- Opening Delimiter -

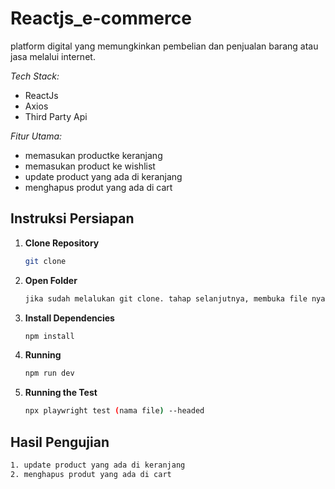 # Reactjs_e-commerce

platform digital yang memungkinkan pembelian dan penjualan barang atau jasa melalui internet.

_Tech Stack:_

- ReactJs
- Axios
- Third Party Api

_Fitur Utama:_

- memasukan productke keranjang
- memasukan product ke wishlist
- update product yang ada di keranjang
- menghapus produt yang ada di cart

## Instruksi Persiapan

1.  **Clone Repository**

    ```bash
    git clone
    ```

2.  **Open Folder**

    ```bash
    jika sudah melalukan git clone. tahap selanjutnya, membuka file nya dengan klik kanan lalu buka Terminal dan ketik "code .", dan pindah folder "cd client"
    ```

3.  **Install Dependencies**

    ```bash
    npm install
    ```

4.  **Running**

    ```bash
    npm run dev
    ```

5.  **Running the Test**
    ```bash
    npx playwright test (nama file) --headed
    ```

## Hasil Pengujian

```bash
1. update product yang ada di keranjang
2. menghapus produt yang ada di cart
```

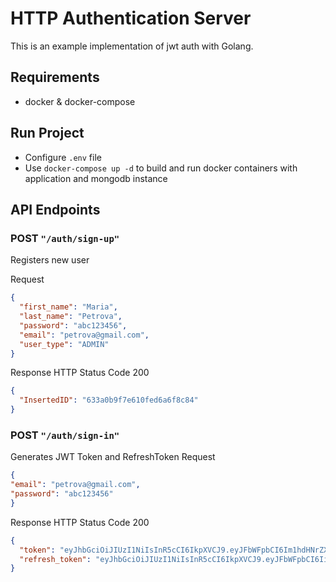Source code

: # HTTP Authentication Server

This is an example implementation of jwt auth with Golang.

## Requirements

* docker & docker-compose

## Run Project

* Configure `.env` file
* Use `docker-compose up -d` to build and run docker containers with application and mongodb instance

## API Endpoints

### POST `"/auth/sign-up"`

Registers new user

Request
```json
{
  "first_name": "Maria",
  "last_name": "Petrova",
  "password": "abc123456",
  "email": "petrova@gmail.com",
  "user_type": "ADMIN"
}
```

Response
HTTP Status Code 200
```json
{
  "InsertedID": "633a0b9f7e610fed6a6f8c84"
}
```

### POST `"/auth/sign-in"`

Generates JWT Token and RefreshToken
Request
```json
{
"email": "petrova@gmail.com",
"password": "abc123456"
}
```

Response
HTTP Status Code 200
```json
{
  "token": "eyJhbGciOiJIUzI1NiIsInR5cCI6IkpXVCJ9.eyJFbWFpbCI6Im1hdHNrZXZpY2hAZ21haWwuY29tIiwiRmlyc3ROYW1lIjoiS2F0c2lhcnluYSIsIkxhc3ROYW1lIjoiTWF0c2tldmljaCIsIlVpZCI6IiIsIlVzZXJUeXBlIjoiQURNSU4iLCJleHAiOjE2NjQ4ODY4MDZ9.-T3Yb1R_kklmRzg_9JVePovKgKBk-7PHh-ADfg4Nw_Y",
  "refresh_token": "eyJhbGciOiJIUzI1NiIsInR5cCI6IkpXVCJ9.eyJFbWFpbCI6IiIsIkZpcnN0TmFtZSI6IiIsIkxhc3ROYW1lIjoiIiwiVWlkIjoiIiwiVXNlclR5cGUiOiIiLCJleHAiOjE2NjU0MDQ4ODJ9.wsmHDKxMTMgeJiicSt-JIfXRJd7aFZdKI-bdhr_1n70"
}
```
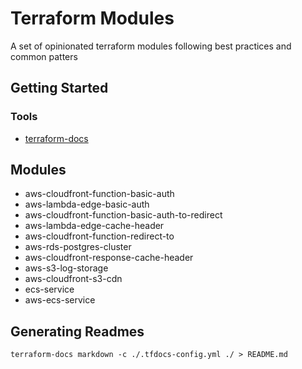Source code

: # Terraform Modules
A set of opinionated terraform modules following best practices and common patters

## Getting Started

### Tools
- [terraform-docs](https://github.com/terraform-docs/terraform-docs)

## Modules

- aws-cloudfront-function-basic-auth              
- aws-lambda-edge-basic-auth
- aws-cloudfront-function-basic-auth-to-redirect  
- aws-lambda-edge-cache-header
- aws-cloudfront-function-redirect-to             
- aws-rds-postgres-cluster
- aws-cloudfront-response-cache-header            
- aws-s3-log-storage
- aws-cloudfront-s3-cdn                           
- ecs-service
- aws-ecs-service



## Generating Readmes

```shell
terraform-docs markdown -c ./.tfdocs-config.yml ./ > README.md
```
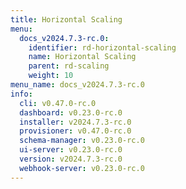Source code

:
 ```yaml
---
title: Horizontal Scaling
menu:
  docs_v2024.7.3-rc.0:
    identifier: rd-horizontal-scaling
    name: Horizontal Scaling
    parent: rd-scaling
    weight: 10
menu_name: docs_v2024.7.3-rc.0
info:
  cli: v0.47.0-rc.0
  dashboard: v0.23.0-rc.0
  installer: v2024.7.3-rc.0
  provisioner: v0.47.0-rc.0
  schema-manager: v0.23.0-rc.0
  ui-server: v0.23.0-rc.0
  version: v2024.7.3-rc.0
  webhook-server: v0.23.0-rc.0
---
```



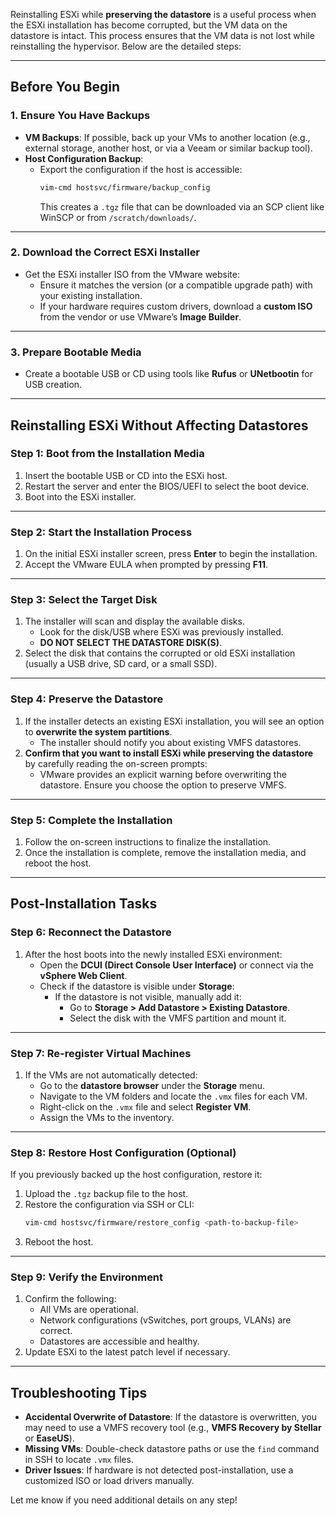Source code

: Reinstalling ESXi while **preserving the datastore** is a useful process when the ESXi installation has become corrupted, but the VM data on the datastore is intact. This process ensures that the VM data is not lost while reinstalling the hypervisor. Below are the detailed steps:

---

## **Before You Begin**

### 1. **Ensure You Have Backups**
- **VM Backups**: If possible, back up your VMs to another location (e.g., external storage, another host, or via a Veeam or similar backup tool).
- **Host Configuration Backup**:
  - Export the configuration if the host is accessible:
    ```bash
    vim-cmd hostsvc/firmware/backup_config
    ```
    This creates a `.tgz` file that can be downloaded via an SCP client like WinSCP or from `/scratch/downloads/`.

---

### 2. **Download the Correct ESXi Installer**
- Get the ESXi installer ISO from the VMware website:
  - Ensure it matches the version (or a compatible upgrade path) with your existing installation.
  - If your hardware requires custom drivers, download a **custom ISO** from the vendor or use VMware’s **Image Builder**.

---

### 3. **Prepare Bootable Media**
- Create a bootable USB or CD using tools like **Rufus** or **UNetbootin** for USB creation.

---

## **Reinstalling ESXi Without Affecting Datastores**

### Step 1: **Boot from the Installation Media**
1. Insert the bootable USB or CD into the ESXi host.
2. Restart the server and enter the BIOS/UEFI to select the boot device.
3. Boot into the ESXi installer.

---

### Step 2: **Start the Installation Process**
1. On the initial ESXi installer screen, press **Enter** to begin the installation.
2. Accept the VMware EULA when prompted by pressing **F11**.

---

### Step 3: **Select the Target Disk**
1. The installer will scan and display the available disks.
   - Look for the disk/USB where ESXi was previously installed.
   - **DO NOT SELECT THE DATASTORE DISK(S)**.
2. Select the disk that contains the corrupted or old ESXi installation (usually a USB drive, SD card, or a small SSD).

---

### Step 4: **Preserve the Datastore**
1. If the installer detects an existing ESXi installation, you will see an option to **overwrite the system partitions**.
   - The installer should notify you about existing VMFS datastores.
2. **Confirm that you want to install ESXi while preserving the datastore** by carefully reading the on-screen prompts:
   - VMware provides an explicit warning before overwriting the datastore. Ensure you choose the option to preserve VMFS.

---

### Step 5: **Complete the Installation**
1. Follow the on-screen instructions to finalize the installation.
2. Once the installation is complete, remove the installation media, and reboot the host.

---

## **Post-Installation Tasks**

### Step 6: **Reconnect the Datastore**
1. After the host boots into the newly installed ESXi environment:
   - Open the **DCUI (Direct Console User Interface)** or connect via the **vSphere Web Client**.
   - Check if the datastore is visible under **Storage**:
     - If the datastore is not visible, manually add it:
       - Go to **Storage > Add Datastore > Existing Datastore**.
       - Select the disk with the VMFS partition and mount it.

---

### Step 7: **Re-register Virtual Machines**
1. If the VMs are not automatically detected:
   - Go to the **datastore browser** under the **Storage** menu.
   - Navigate to the VM folders and locate the `.vmx` files for each VM.
   - Right-click on the `.vmx` file and select **Register VM**.
   - Assign the VMs to the inventory.

---

### Step 8: **Restore Host Configuration (Optional)**
If you previously backed up the host configuration, restore it:
1. Upload the `.tgz` backup file to the host.
2. Restore the configuration via SSH or CLI:
   ```bash
   vim-cmd hostsvc/firmware/restore_config <path-to-backup-file>
   ```
3. Reboot the host.

---

### Step 9: **Verify the Environment**
1. Confirm the following:
   - All VMs are operational.
   - Network configurations (vSwitches, port groups, VLANs) are correct.
   - Datastores are accessible and healthy.
2. Update ESXi to the latest patch level if necessary.

---

## **Troubleshooting Tips**
- **Accidental Overwrite of Datastore**: If the datastore is overwritten, you may need to use a VMFS recovery tool (e.g., **VMFS Recovery by Stellar** or **EaseUS**).
- **Missing VMs**: Double-check datastore paths or use the `find` command in SSH to locate `.vmx` files.
- **Driver Issues**: If hardware is not detected post-installation, use a customized ISO or load drivers manually.

Let me know if you need additional details on any step!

- Closing Delimiter -

- **Task to complete**
Out of the material above, gather each line where "password" appears.

- **Response for this exercise**
  "password": "abc123456",
"password": "abc123456"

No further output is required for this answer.